Although I've never read the book, I strongly suspect that highly effective people, finding themselves in poker games, make it one of their habits to take a peek at the cards. But enough from the peanut gallery. As his opponent stacked his chips, my page-turning neighbor casually remarked – without any irony whatsoever – that the book had been a Christmas gift, and one he'd been happy to receive, as it was his fervent hope that the ideas it contained would assist him in the pursuit of his primary resolution for the New Year – that's right, you guessed it, the improvement of his poker game.



A weaker man, upon hearing this, might have yielded to temptation and dryly observed that the seventh-street payoff was actually less in keeping with New Year tradition than with the Christmas sentiment that it's better to give than to receive, but strong-willed fellow that I am, I simply nodded and smiled, thereby getting the jump on a New Year's resolution of my own.



A little while later, I took a seat in a hold'em game at which the resolution theme would come up once more. A player who'd been running hot, amassing a mountain of chips in the process, had pocket kings and pocket aces cracked by rags on consecutive hands, prompting a short circuit that would reduce his mountain to a molehill in stunningly quick fashion. For the next half-hour, he found reasons to play any two cards he was dealt, and the hills were alive with every variation of "Hey, I can't win with good cards," ever sounded by man. When a dealer change finally produced a momentary lull in the action, and he was forced to survey the damage, he shook his head sadly and muttered: "Three more days. Three more days until the new year, and then I can stop doing this."



I wish him luck with his resolution, and extend best wishes to the book-loving stud player, as well. That said, I frankly don't think much of their chances. Reading books to improve your game is a splendid idea, but the book won't do the work for you. And while behavioral tendencies such as going on tilt can be altered, it will never happen by itself. Hanging a new calendar on the wall is not going to get the job done.

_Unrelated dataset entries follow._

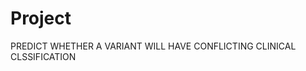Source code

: # Project

PREDICT WHETHER A VARIANT WILL HAVE CONFLICTING CLINICAL CLSSIFICATION 

                         
                         
                      
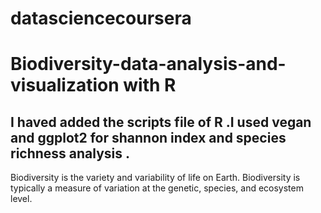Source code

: # datasciencecoursera
# Biodiversity-data-analysis-and-visualization with R
## I haved added the scripts file of R .I used vegan and ggplot2 for shannon index and species richness analysis .
Biodiversity is the variety and variability of life on Earth. Biodiversity is typically a measure of variation at the genetic, species, and ecosystem level. 
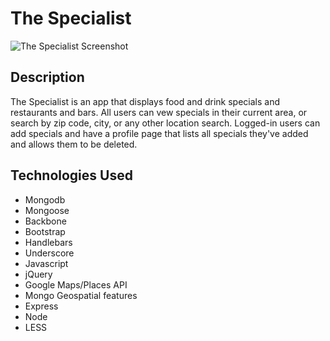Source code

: # The Specialist

![The Specialist Screenshot](http://imgur.com/JD9ZCyo.jpg)



## Description

The Specialist is an app that displays food and drink specials and restaurants and bars.  All users can vew specials in their current area, or search by zip code, city, or any other location search.  Logged-in users can add specials and have a profile page that lists all specials they've added and allows them to be deleted.

## Technologies Used
* Mongodb
* Mongoose
* Backbone
* Bootstrap
* Handlebars
* Underscore
* Javascript
* jQuery
* Google Maps/Places API
* Mongo Geospatial features
* Express
* Node
* LESS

Going on tilt is a self-destructive behavior; if it comes with any silver lining at all, it's that its causes, unlike those of many destructive patterns, are hardly subtle or elusive. They're right there in plain sight, easily recognized at the moment of occurrence, even by the tilter himself. Indeed, it's not the least bit uncommon for a player suffering a brutal beat to come right out and announce to the table that he's now "officially on tilt," – as if the impending meltdown could be rationalized simply by being the first to acknowledge it.

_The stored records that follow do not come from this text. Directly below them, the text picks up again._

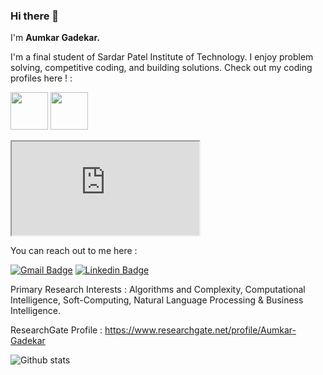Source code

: ### Hi there 👋
<!--
**AumkarG/aumkarg** is a ✨ _special_ ✨ repository because its `README.md` (this file) appears on your GitHub profile.
Here are some ideas to get you started:

- 🔭 I’m currently working on ...
- 🌱 I’m currently learning ...
- 👯 I’m looking to collaborate on ...
- 🤔 I’m looking for help with ...
- 💬 Ask me about ...
- 📫 How to reach me: ...
- 😄 Pronouns: ...
- ⚡ Fun fact: ...
-->

I'm **Aumkar Gadekar.**

I'm a final student of Sardar Patel Institute of Technology. I enjoy problem solving, competitive coding, and building solutions. Check out my coding profiles here ! :

[<img src="https://s3.amazonaws.com/sr-marketplace-prod/wp-content/uploads/2015/08/hackerrank.jpg" width="60">](https://www.hackerrank.com/aumkaar_g)
[<img src="https://s3.amazonaws.com/codechef_shared/sites/all/themes/abessive/logo.svg" width="60">](https://www.codechef.com/users/aumkar_99)


<iframe src="https://www.codechef.com/users/aumkar_99" title="W3Schools Free Online Web Tutorials"></iframe>


You can reach out to me here :


[![Gmail Badge](https://img.shields.io/badge/-aumkaar.g@gmail.com-c14436?style=oval&logo=Gmail&logoColor=black&link=mailto:aumkaar.g@gmail.com)](mailto:aumkaar.g@gmail.com) [![Linkedin Badge](https://img.shields.io/badge/-aumkargadekar-0072b1?style=flat&logo=Linkedin&logoColor=white&link=https://www.linkedin.com/in/aumkar-gadekar-98625015a/)](https://www.linkedin.com/in/aumkar-gadekar/)

Primary Research Interests : Algorithms and Complexity, Computational Intelligence, Soft-Computing, Natural Language Processing & Business Intelligence. 

ResearchGate Profile : https://www.researchgate.net/profile/Aumkar-Gadekar

![Github stats](https://github-readme-stats.vercel.app/api?username=aumkarg)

For all their recognizability, however, these triggers nevertheless manage much of the time to do their dastardly work. Trying to white-knuckle your way through such moments offers a lower chance of success than learning to think of them in different terms. Thus, we come to the term for today: "Expectation."



Winning players view cards and situations with various expectations. Nonwinners do too, but with a fundamental difference. The winner values the hands he does not because of conventional wisdom or because they're aesthetically pleasing, but because analysis and experience have taught him which hands, in which situations, have positive expectations, and which don't. Some hands have so-so expectations, some have lousy ones, and some are downright terrific. But lousy, good, or great, the expectation is measured in the long term, because even those hands we think of as monsters will fail a substantial percentage of the time.



The nonwinning player knows all of this, at least on some level, but that knowledge is trumped by the emotional expectation he projects onto each individual incarnation of these positive-expectation hands. This emotional attachment is all about the here and now: these pocket aces, now, at 4:30, here on table 11. No consolation is derived from the bigger picture; the attachment is too immediate and intense for that. It's a dangerous mindset to have when those aces crash and burn (as inevitably they sometimes will), for it turns minor setbacks into crushing blows, punches to the gut that severely weaken the ability to resist the self-destructive impulses that may follow.



Many poker players invest quite a bit of time and money in the cardroom. Unfortunately, it's an investment too often undermined by the emotional one that accompanies it. How much healthier (and more profitable) might it be to approach the cards – along with the time and money invested in playing them – with the same respect and mindset with which you'd approach any other investment. Suppose, for example, you were to think of your big starting hands as the blue-chip stocks that essentially they are. To do so would be to understand that when you get your money in with pocket aces, you're not merely investing in the value of those two aces, but the value of pocket aces in general, a minicorporation with excellent earnings potential, a good P/E ratio, and a proven track record. Do blue-chip stocks go up every day? Of course not, not even in a bull market; but the security of your investment doesn't require them to do so, any more than the overall profitability of your pocket aces will be negated by individual negative outcomes. In fact, those negative outcomes are baked into the share price; they're part of the positive equation. What will reduce their profitability – and threaten the security of your investment – is to respond to those individual negative outcomes by stuffing your portfolio with every J-6, 10-7, and ace-rag you can get your hands on – in a emotionally misguided effort to get even right now, before the closing bell sounds on today's session.



The average poker player is a lifetime loser. And yet, the average player is neither a maniac nor a fool. His biggest enemy may not be his game, but the tendency to get off his game in moments of adversity. Learn to think of those moments in different terms and you'll have taken the first step toward making 2006 the year to finally join the ranks of the winners.